I divieti lasciano sempre il tempo che trovano e ogni genitore deve trovare la giusta misura nella relazione con i propri figli, però è vero che nei primi anni di vita sarebbe importante per i bambini accedere a tutta la gamma degli alimenti, riservando ad età più mature le scelte più selettive.
Va detto anche che il bambino attraversa una fase oppositiva poiché vuole affermarsi nella sua diversità dall’adulto; può darsi che rifiuti cibi che prima mangiava o che rifiuti le regole fin’ora condivise. Certamente il bambino in opposizione va ascoltato ma non assecondato in tutto, le regole dello stare a tavola devono rimanere così come il “menù della famiglia” che rappresenta anche un messaggio di solidità per il bambino che inizia a sentire i confini della propria persona allargarsi, cioè il bambino ha bisogno di collocare l’esperienza del suo crescere nei confini amorevoli e comprensivi ma saldi della sua famiglia.
2-3 anni
Il bambino ha acquisito notevoli abilità ed è bene che gli vengano riconosciute anche a casa; diamo per scontato che ormai svolga i pasti principali con la sua mamma ed il suo papà e che questi momenti rappresentino sempre più un’occasione dove celebrare le consuetudini familiari e consolidare le relazioni; sempre più i pasti diventano un momento conviviale, la colazione per augurarsi tutti una buona giornata (ognuno poi andrà nel suo luogo “sociale”, il lavoro, il nido, ecc) e la cena per raccontarsi tutti come la si è trascorsa.
In questo anno diventa fondamentale sostenere le conquiste di autonomia dei bambini rispetto all’utilizzo di stoviglie e posate ( già nei nidi spesso l’ultimo anno si propone ai bambini l’utilizzo di piatti di ceramica e di bicchieri di vetro), e dare loro la possibilità di servirsi da soli; anche stimolare il bambino a riconoscere la giusta quantità da servire nel proprio piatto è importante in relazione alla competenza di comprendere quanta fame abbia: serve sia a riconoscere le sensazioni di pieno/vuoto e mangiare il giusto per sentirsi sazi, inoltre è educativo nel senso ecologico del non sprecare il cibo.

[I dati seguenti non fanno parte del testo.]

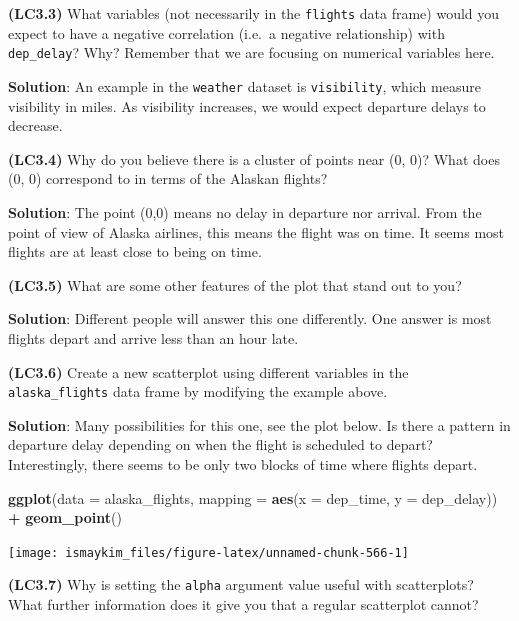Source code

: \documentclass[12pt, krantz2,]{krantz}
\makeatletter
\newenvironment{Shaded}{\begin{snugshade}}{\end{snugshade}}
\newcommand{\DataTypeTok}[1]{\textcolor[rgb]{0.27,0.27,0.27}{#1}}
\newcommand{\KeywordTok}[1]{\textcolor[rgb]{0.27,0.27,0.27}{\textbf{#1}}}
\newcommand{\NormalTok}[1]{#1}
\newcommand{\OperatorTok}[1]{\textcolor[rgb]{0.43,0.43,0.43}{\textbf{#1}}}
\newcommand{\StringTok}[1]{\textcolor[rgb]{0.5,0.5,0.5}{#1}}
\newenvironment{kframe}{%
\medskip{}
\setlength{\fboxsep}{.8em}
 \def\at@end@of@kframe{}%
 \ifinner\ifhmode%
  \def\at@end@of@kframe{\end{minipage}}%
  \begin{minipage}{\columnwidth}%
 \fi\fi%
 \def\FrameCommand##1{\hskip\@totalleftmargin \hskip-\fboxsep
 \colorbox{shadecolor}{##1}\hskip-\fboxsep
     \hskip-\linewidth \hskip-\@totalleftmargin \hskip\columnwidth}%
 \MakeFramed {\advance\hsize-\width
   \@totalleftmargin\z@ \linewidth\hsize
   \@setminipage}}%
 {\par\unskip\endMakeFramed%
 \at@end@of@kframe}
\renewenvironment{Shaded}{\begin{kframe}}{\end{kframe}}
\makeatother
\begin{document}
\textbf{(LC3.3)} What variables (not necessarily in the \texttt{flights} data frame) would you expect to have a negative correlation (i.e.~a negative relationship) with \texttt{dep\_delay}? Why? Remember that we are focusing on numerical variables here.

\textbf{Solution}: An example in the \texttt{weather} dataset is \texttt{visibility}, which measure visibility in miles. As visibility increases, we would expect departure delays to decrease.

\textbf{(LC3.4)} Why do you believe there is a cluster of points near (0, 0)? What does (0, 0) correspond to in terms of the Alaskan flights?

\textbf{Solution}: The point (0,0) means no delay in departure nor arrival. From the point of view of Alaska airlines, this means the flight was on time. It seems most flights are at least close to being on time.

\textbf{(LC3.5)} What are some other features of the plot that stand out to you?

\textbf{Solution}: Different people will answer this one differently. One answer is most flights depart and arrive less than an hour late.

\textbf{(LC3.6)} Create a new scatterplot using different variables in the \texttt{alaska\_flights} data frame by modifying the example above.

\textbf{Solution}: Many possibilities for this one, see the plot below. Is there a pattern in departure delay depending on when the flight is scheduled to depart? Interestingly, there seems to be only two blocks of time where flights depart.

\begin{Shaded}
\begin{Highlighting}[]
\KeywordTok{ggplot}\NormalTok{(}\DataTypeTok{data =}\NormalTok{ alaska_flights, }\DataTypeTok{mapping =} \KeywordTok{aes}\NormalTok{(}\DataTypeTok{x =}\NormalTok{ dep_time, }\DataTypeTok{y =}\NormalTok{ dep_delay)) }\OperatorTok{+}
\StringTok{  }\KeywordTok{geom_point}\NormalTok{()}
\end{Highlighting}
\end{Shaded}

\begin{center}\texttt{[image: ismaykim\_files/figure-latex/unnamed-chunk-566-1]} \end{center}

\textbf{(LC3.7)} Why is setting the \texttt{alpha} argument value useful with scatterplots? What further information does it give you that a regular scatterplot cannot?
\end{document}
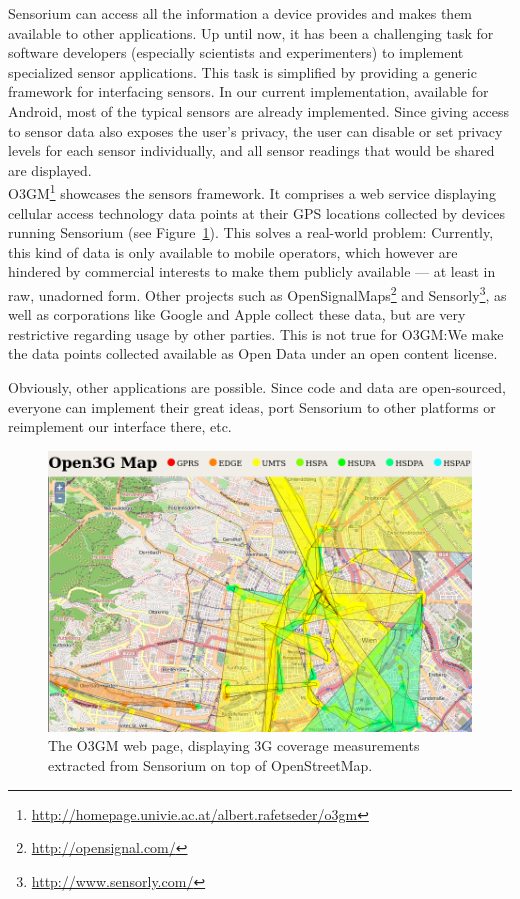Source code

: Sensorium can access all the information a device provides and makes them available to other applications. Up until now, it has been a challenging task for software developers (especially scientists and experimenters) to implement specialized sensor applications. This task is simplified by providing a generic framework for interfacing sensors. In our current implementation, available for Android, most of the typical sensors are already implemented. Since giving access to sensor data also exposes the user's privacy, the user can disable or set privacy levels for each sensor individually, and all sensor readings that would be shared are displayed. %
\\

O3GM\footnote{\url{http://homepage.univie.ac.at/albert.rafetseder/o3gm}} showcases the sensors framework. It comprises a web service displaying cellular access technology data points at their \gls{GPS} locations collected by devices running Sensorium (see Figure~\ref{c5:fig:ogggm}). This solves a real-world problem: Currently, this kind of data is only available to mobile operators, which however  are hindered by commercial interests to make them publicly available --- at least in raw, unadorned form. Other projects such as OpenSignalMaps\footnote{\url{http://opensignal.com/}} and Sensorly\footnote{\url{http://www.sensorly.com/}}, as well as corporations like Google and Apple collect these data, but are very restrictive regarding usage by other parties. This is not true for O3GM:\@ We make the data points collected available as Open Data under an open content license.

Obviously, other applications are possible. Since code and data are open-sourced, everyone can implement their great ideas, port Sensorium to other platforms or reimplement our interface there, etc.

\begin{figure}[htb]
\centering
\includegraphics[width=\textwidth]{images/map-cells.png}
\caption{The O3GM web page, displaying \gls{3G} coverage measurements extracted from Sensorium on top of OpenStreetMap.}
\label{c5:fig:ogggm}
\end{figure}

Una piccola nota sulle regole e i tempi
Abbiamo detto fin dall’inizio come attraverso il cibo si definiscano i contenuti della relazione con il proprio bambino: all’adulto spetta il compito di ascoltare i bisogni di crescita del bambino e di dare risposte in senso affettivo ed educativo.
In entrambi i sensi perché il pasto sia un momento in cui il bambino si dedichi al piacere/dovere di nutrirsi sono necessarie alcune condizioni, che vanno create e sostenute dagli adulti e che hanno poi per i bambini molteplici implicazioni.

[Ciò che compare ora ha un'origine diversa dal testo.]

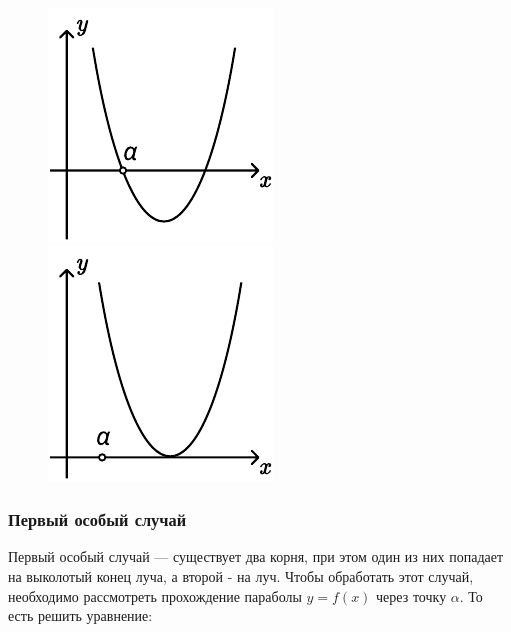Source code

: \begin {figure}[h]
    \begin {minipage} [t] {0.5\linewidth}
        \centering
        \includegraphics [width=0.6\linewidth] {image/image_12.pdf}
    \end {minipage}
    \begin {minipage} [t] {0.5\linewidth}
        \centering
        \includegraphics [width=0.6\linewidth] {image/image_14.pdf}
    \end {minipage}
\end {figure}

\subsubsection {Первый особый случай}

Первый особый случай --- существует два корня, при этом один из них попадает на выколотый конец
луча, а второй - на луч. Чтобы обработать этот случай, необходимо рассмотреть прохождение параболы
$y = f(x)$ через точку $\alpha$. То есть решить уравнение:

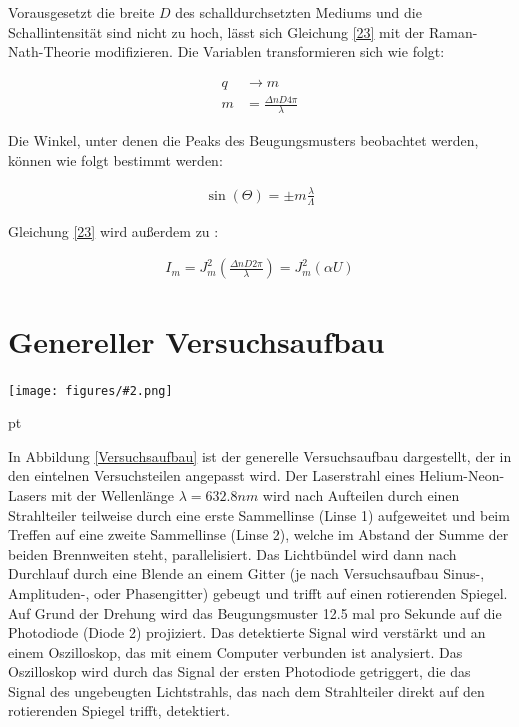 \documentclass[12pt]{article}
\newcommand{\gra}[3][0.7]{
	\begin{minipage}[h!]{\textwidth}
		\centering
		\texttt{[image: figures/\#2.png]}
		\captionof{figure}{#3}
	\end{minipage}
	\vskip 30 pt
}
\begin{document}
Vorausgesetzt die breite $D$ des schalldurchsetzten Mediums und die Schallintensität sind nicht zu hoch, lässt sich Gleichung \ref{23} mit der Raman-Nath-Theorie modifizieren. Die Variablen transformieren sich wie folgt:

\begin{align}
q &\rightarrow m\\
m &= \frac{\Delta n D 4 \pi}{\lambda}
\end{align}

Die Winkel, unter denen die Peaks des Beugungsmusters beobachtet werden, können wie folgt bestimmt werden:

\begin{align}
\sin\left( \Theta\right) = \pm m \frac{\lambda}{\Lambda}
\end{align}

Gleichung \ref{23} wird außerdem zu \cite{rana}:

\begin{align}
I_m = J_m^2 \left( \frac{\Delta n D 2 \pi}{\lambda} \right) = J_m^2\left(\alpha U \right) 
\end{align}
\newpage
\section{Genereller Versuchsaufbau} \label{Aufbau}

\gra[1]{Versuchsaufbau}{Versuchsaufbau \label{Versuchsaufbau} \cite{anleitung}}

In Abbildung \ref{Versuchsaufbau} ist der generelle Versuchsaufbau dargestellt, der in den eintelnen Versuchsteilen angepasst wird.
Der Laserstrahl eines Helium-Neon-Lasers mit der Wellenlänge $\lambda = 632.8 nm$ wird nach Aufteilen durch einen Strahlteiler  teilweise durch eine erste Sammellinse (Linse 1) aufgeweitet und beim Treffen auf eine zweite Sammellinse (Linse 2), welche im Abstand der Summe der beiden Brennweiten steht, parallelisiert. Das Lichtbündel wird dann nach Durchlauf durch eine Blende an einem Gitter (je nach Versuchsaufbau Sinus-, Amplituden-, oder Phasengitter) gebeugt und trifft auf einen rotierenden Spiegel. Auf Grund der Drehung wird das Beugungsmuster 12.5 mal pro Sekunde auf die Photodiode (Diode 2) projiziert. Das detektierte Signal wird verstärkt und an einem Oszilloskop, das mit einem Computer verbunden ist analysiert. Das Oszilloskop wird durch das Signal der ersten Photodiode getriggert, die das Signal des ungebeugten Lichtstrahls, das nach dem Strahlteiler direkt auf den rotierenden Spiegel trifft, detektiert.
\end{document}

1. I bambini devono sedersi a tavola quando hanno fame, poiché questo li aiuta a riconoscere il loro sentirsi pieni/vuoti e desiderare di cibarsi; la regolarità nella proposta dei pasti (5 di solito) dà loro modo di anticipare la sensazione di vuoto/fame e di verbalizzare;

2. Mangiare a tavola per un bambino è fondamentale per aiutarlo a collocare la sua persona nello spazio e per dare significato alle esperienze: il pasto non deve essere “smembrato” in giro per la casa o consumato dove capita, poiché questo provoca un disordine mentale interno al bambino in crescita

3. Stare a tavola ha un tempo che deve essere circoscritto ed esplicitato dall’adulto, dunque dire ad un bambino “stai a tavola finchè hai finito”, anche con le migliori intenzioni, non lo aiuta poiché può farlo sentire frustrato, mentre rispettare le differenze velocità nel cibarsi può voler dire anche dare un tempo sufficiente al bambino più lento entro il quale il piatto sarà ritirato.

4. Il cibo non dovrebbe mai essere proposto per colmare altri bisogni: spesso quando i genitori vanno a prendere i bambini al nido dopo il pranzo o dopo la merenda propongono dell’altro cibo e si giustificano dicendo che il bambino lo divora: forse il bambino sta chiedendo altro all’adulto e offrirgli del cibo al posto di gioco/coccole/attenzioni, può indurlo nel tempo a utilizzare il cibo per colmare i propri vuoti.